■ Records
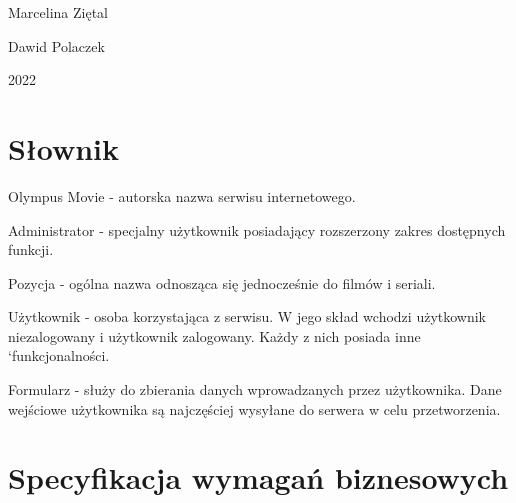 \documentclass[12pt]{article}
\begin{document}
\begin{titlepage}
\begin{minipage}{0.4\textwidth}
\begin{flushright}
			Marcelina Ziętal
			
			Dawid Polaczek
		\end{flushright}
	\end{minipage}
	
	
	\vspace{\fill}
	2022
	
	
	
\end{titlepage}
\begin{flushleft}

	
	\tableofcontents
	\pagebreak
	

	\section{Słownik}	%
		Olympus Movie - autorska nazwa serwisu internetowego.
		
		Administrator - specjalny użytkownik posiadający rozszerzony zakres dostępnych funkcji.
		
		Pozycja - ogólna nazwa odnosząca się jednocześnie do filmów i seriali.
		
		Użytkownik - osoba korzystająca z serwisu. W jego skład wchodzi użytkownik niezalogowany i użytkownik zalogowany. Każdy z nich posiada inne `funkcjonalności.
		
		Formularz -  służy do zbierania danych wprowadzanych przez użytkownika. Dane wejściowe użytkownika są najczęściej wysyłane do serwera w celu przetworzenia.
		
\pagebreak
	\section{Specyfikacja wymagań biznesowych}
	

\end{flushleft}
\end{document}
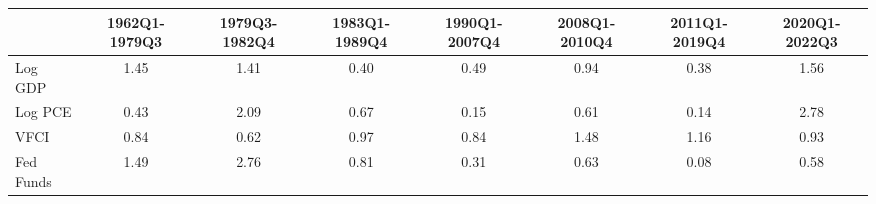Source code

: \begin{table}[ht]
\centering
\begin{tabular}{lccccccc}
  \hline
 & 1962Q1-1979Q3 & 1979Q3-1982Q4 & 1983Q1-1989Q4 & 1990Q1-2007Q4 & 2008Q1-2010Q4 & 2011Q1-2019Q4 & 2020Q1-2022Q3 \\ 
  \hline
Log GDP & 1.45 & 1.41 & 0.40 & 0.49 & 0.94 & 0.38 & 1.56 \\ 
  Log PCE & 0.43 & 2.09 & 0.67 & 0.15 & 0.61 & 0.14 & 2.78 \\ 
  VFCI & 0.84 & 0.62 & 0.97 & 0.84 & 1.48 & 1.16 & 0.93 \\ 
  Fed Funds & 1.49 & 2.76 & 0.81 & 0.31 & 0.63 & 0.08 & 0.58 \\ 
   \hline
\end{tabular}
\end{table}
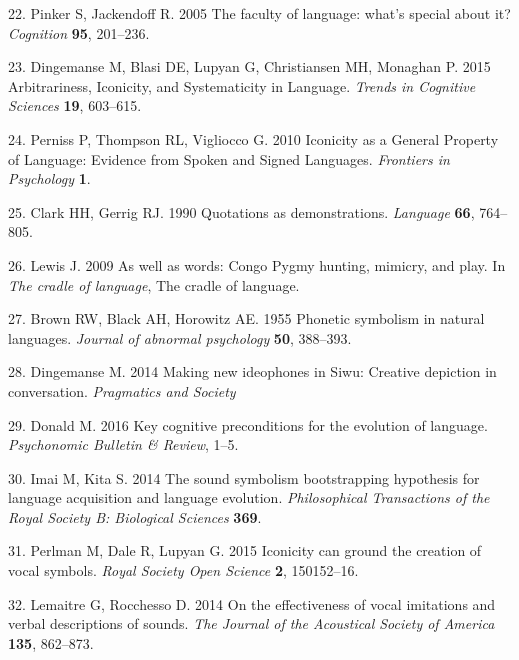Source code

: \documentclass[english,floatsintext,man]{apa6}
\theoremstyle{definition}
\theoremstyle{definition}
\theoremstyle{definition}
\theoremstyle{remark}
\begin{document}
\leavevmode\hypertarget{ref-Pinker:2005cv}{}%
22. Pinker S, Jackendoff R. 2005 The faculty of language: what's special
about it? \emph{Cognition} \textbf{95}, 201--236.

\leavevmode\hypertarget{ref-Dingemanse:2015cu}{}%
23. Dingemanse M, Blasi DE, Lupyan G, Christiansen MH, Monaghan P. 2015
Arbitrariness, Iconicity, and Systematicity in Language. \emph{Trends in
Cognitive Sciences} \textbf{19}, 603--615.

\leavevmode\hypertarget{ref-Perniss:2010fb}{}%
24. Perniss P, Thompson RL, Vigliocco G. 2010 Iconicity as a General
Property of Language: Evidence from Spoken and Signed Languages.
\emph{Frontiers in Psychology} \textbf{1}.

\leavevmode\hypertarget{ref-Clark:1990cl}{}%
25. Clark HH, Gerrig RJ. 1990 Quotations as demonstrations.
\emph{Language} \textbf{66}, 764--805.

\leavevmode\hypertarget{ref-Lewis:2009wz}{}%
26. Lewis J. 2009 As well as words: Congo Pygmy hunting, mimicry, and
play. In \emph{The cradle of language}, The cradle of language.

\leavevmode\hypertarget{ref-Brown:1955wy}{}%
27. Brown RW, Black AH, Horowitz AE. 1955 Phonetic symbolism in natural
languages. \emph{Journal of abnormal psychology} \textbf{50}, 388--393.

\leavevmode\hypertarget{ref-Dingemanse:2014gj}{}%
28. Dingemanse M. 2014 Making new ideophones in Siwu: Creative depiction
in conversation. \emph{Pragmatics and Society}

\leavevmode\hypertarget{ref-Donald:2016kd}{}%
29. Donald M. 2016 Key cognitive preconditions for the evolution of
language. \emph{Psychonomic Bulletin \& Review}, 1--5.

\leavevmode\hypertarget{ref-Imai:2014dea}{}%
30. Imai M, Kita S. 2014 The sound symbolism bootstrapping hypothesis
for language acquisition and language evolution. \emph{Philosophical
Transactions of the Royal Society B: Biological Sciences} \textbf{369}.

\leavevmode\hypertarget{ref-Perlman:2015ip}{}%
31. Perlman M, Dale R, Lupyan G. 2015 Iconicity can ground the creation
of vocal symbols. \emph{Royal Society Open Science} \textbf{2},
150152--16.

\leavevmode\hypertarget{ref-Lemaitre:2014kr}{}%
32. Lemaitre G, Rocchesso D. 2014 On the effectiveness of vocal
imitations and verbal descriptions of sounds. \emph{The Journal of the
Acoustical Society of America} \textbf{135}, 862--873.
\end{document}
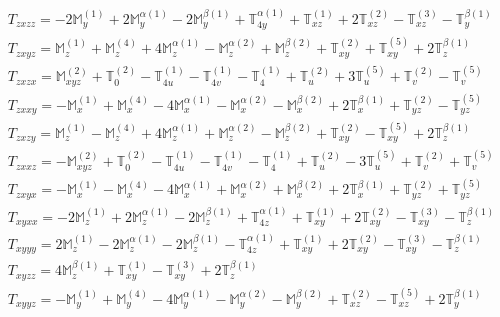\documentclass[fleqn,8pt,landscape]{jsarticle}
\begin{document}
\begin{align*}
& T_{zxzz} = - 2 \mathbb{M}_{y}^{(1)} + 2 \mathbb{M}_{y}^{\alpha(1)} - 2 \mathbb{M}_{y}^{\beta(1)} + \mathbb{T}_{4y}^{\alpha(1)} + \mathbb{T}_{xz}^{(1)} + 2 \mathbb{T}_{xz}^{(2)} - \mathbb{T}_{xz}^{(3)} - \mathbb{T}_{y}^{\beta(1)} \\
& T_{zxyz} = \mathbb{M}_{z}^{(1)} + \mathbb{M}_{z}^{(4)} + 4 \mathbb{M}_{z}^{\alpha(1)} - \mathbb{M}_{z}^{\alpha(2)} + \mathbb{M}_{z}^{\beta(2)} + \mathbb{T}_{xy}^{(2)} + \mathbb{T}_{xy}^{(5)} + 2 \mathbb{T}_{z}^{\beta(1)} \\
& T_{zxzx} = \mathbb{M}_{xyz}^{(2)} + \mathbb{T}_{0}^{(2)} - \mathbb{T}_{4u}^{(1)} - \mathbb{T}_{4v}^{(1)} - \mathbb{T}_{4}^{(1)} + \mathbb{T}_{u}^{(2)} + 3 \mathbb{T}_{u}^{(5)} + \mathbb{T}_{v}^{(2)} - \mathbb{T}_{v}^{(5)} \\
& T_{zxxy} = - \mathbb{M}_{x}^{(1)} + \mathbb{M}_{x}^{(4)} - 4 \mathbb{M}_{x}^{\alpha(1)} - \mathbb{M}_{x}^{\alpha(2)} - \mathbb{M}_{x}^{\beta(2)} + 2 \mathbb{T}_{x}^{\beta(1)} + \mathbb{T}_{yz}^{(2)} - \mathbb{T}_{yz}^{(5)} \\
& T_{zxzy} = \mathbb{M}_{z}^{(1)} - \mathbb{M}_{z}^{(4)} + 4 \mathbb{M}_{z}^{\alpha(1)} + \mathbb{M}_{z}^{\alpha(2)} - \mathbb{M}_{z}^{\beta(2)} + \mathbb{T}_{xy}^{(2)} - \mathbb{T}_{xy}^{(5)} + 2 \mathbb{T}_{z}^{\beta(1)} \\
& T_{zxxz} = - \mathbb{M}_{xyz}^{(2)} + \mathbb{T}_{0}^{(2)} - \mathbb{T}_{4u}^{(1)} - \mathbb{T}_{4v}^{(1)} - \mathbb{T}_{4}^{(1)} + \mathbb{T}_{u}^{(2)} - 3 \mathbb{T}_{u}^{(5)} + \mathbb{T}_{v}^{(2)} + \mathbb{T}_{v}^{(5)} \\
& T_{zxyx} = - \mathbb{M}_{x}^{(1)} - \mathbb{M}_{x}^{(4)} - 4 \mathbb{M}_{x}^{\alpha(1)} + \mathbb{M}_{x}^{\alpha(2)} + \mathbb{M}_{x}^{\beta(2)} + 2 \mathbb{T}_{x}^{\beta(1)} + \mathbb{T}_{yz}^{(2)} + \mathbb{T}_{yz}^{(5)} \\
& T_{xyxx} = - 2 \mathbb{M}_{z}^{(1)} + 2 \mathbb{M}_{z}^{\alpha(1)} - 2 \mathbb{M}_{z}^{\beta(1)} + \mathbb{T}_{4z}^{\alpha(1)} + \mathbb{T}_{xy}^{(1)} + 2 \mathbb{T}_{xy}^{(2)} - \mathbb{T}_{xy}^{(3)} - \mathbb{T}_{z}^{\beta(1)} \\
& T_{xyyy} = 2 \mathbb{M}_{z}^{(1)} - 2 \mathbb{M}_{z}^{\alpha(1)} - 2 \mathbb{M}_{z}^{\beta(1)} - \mathbb{T}_{4z}^{\alpha(1)} + \mathbb{T}_{xy}^{(1)} + 2 \mathbb{T}_{xy}^{(2)} - \mathbb{T}_{xy}^{(3)} - \mathbb{T}_{z}^{\beta(1)} \\
& T_{xyzz} = 4 \mathbb{M}_{z}^{\beta(1)} + \mathbb{T}_{xy}^{(1)} - \mathbb{T}_{xy}^{(3)} + 2 \mathbb{T}_{z}^{\beta(1)} \\
& T_{xyyz} = - \mathbb{M}_{y}^{(1)} + \mathbb{M}_{y}^{(4)} - 4 \mathbb{M}_{y}^{\alpha(1)} - \mathbb{M}_{y}^{\alpha(2)} - \mathbb{M}_{y}^{\beta(2)} + \mathbb{T}_{xz}^{(2)} - \mathbb{T}_{xz}^{(5)} + 2 \mathbb{T}_{y}^{\beta(1)} \\

\end{align*}
\end{document}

■ Task description
Without any picture, return exactly the lines of the records above from the first through the line that contains "Log GDP & 1.45".

■ Expected output
 \documentclass[12pt]{article}
\begin{document}
\begin{titlepage}
\begin{minipage}{0.4\textwidth}
\begin{flushright}
			Marcelina Ziętal
			
			Dawid Polaczek
		\end{flushright}
	\end{minipage}
	
	
	\vspace{\fill}
	2022
	
	
	
\end{titlepage}
\begin{flushleft}

	
	\tableofcontents
	\pagebreak
	

	\section{Słownik}	%
		Olympus Movie - autorska nazwa serwisu internetowego.
		
		Administrator - specjalny użytkownik posiadający rozszerzony zakres dostępnych funkcji.
		
		Pozycja - ogólna nazwa odnosząca się jednocześnie do filmów i seriali.
		
		Użytkownik - osoba korzystająca z serwisu. W jego skład wchodzi użytkownik niezalogowany i użytkownik zalogowany. Każdy z nich posiada inne `funkcjonalności.
		
		Formularz -  służy do zbierania danych wprowadzanych przez użytkownika. Dane wejściowe użytkownika są najczęściej wysyłane do serwera w celu przetworzenia.
		
\pagebreak
	\section{Specyfikacja wymagań biznesowych}
	

\end{flushleft}
\end{document}
Source code

: \begin{table}[ht]
\centering
\begin{tabular}{lccccccc}
  \hline
 & 1962Q1-1979Q3 & 1979Q3-1982Q4 & 1983Q1-1989Q4 & 1990Q1-2007Q4 & 2008Q1-2010Q4 & 2011Q1-2019Q4 & 2020Q1-2022Q3 \\ 
  \hline
Log GDP & 1.45 & 1.41 & 0.40 & 0.49 & 0.94 & 0.38 & 1.56 \\ 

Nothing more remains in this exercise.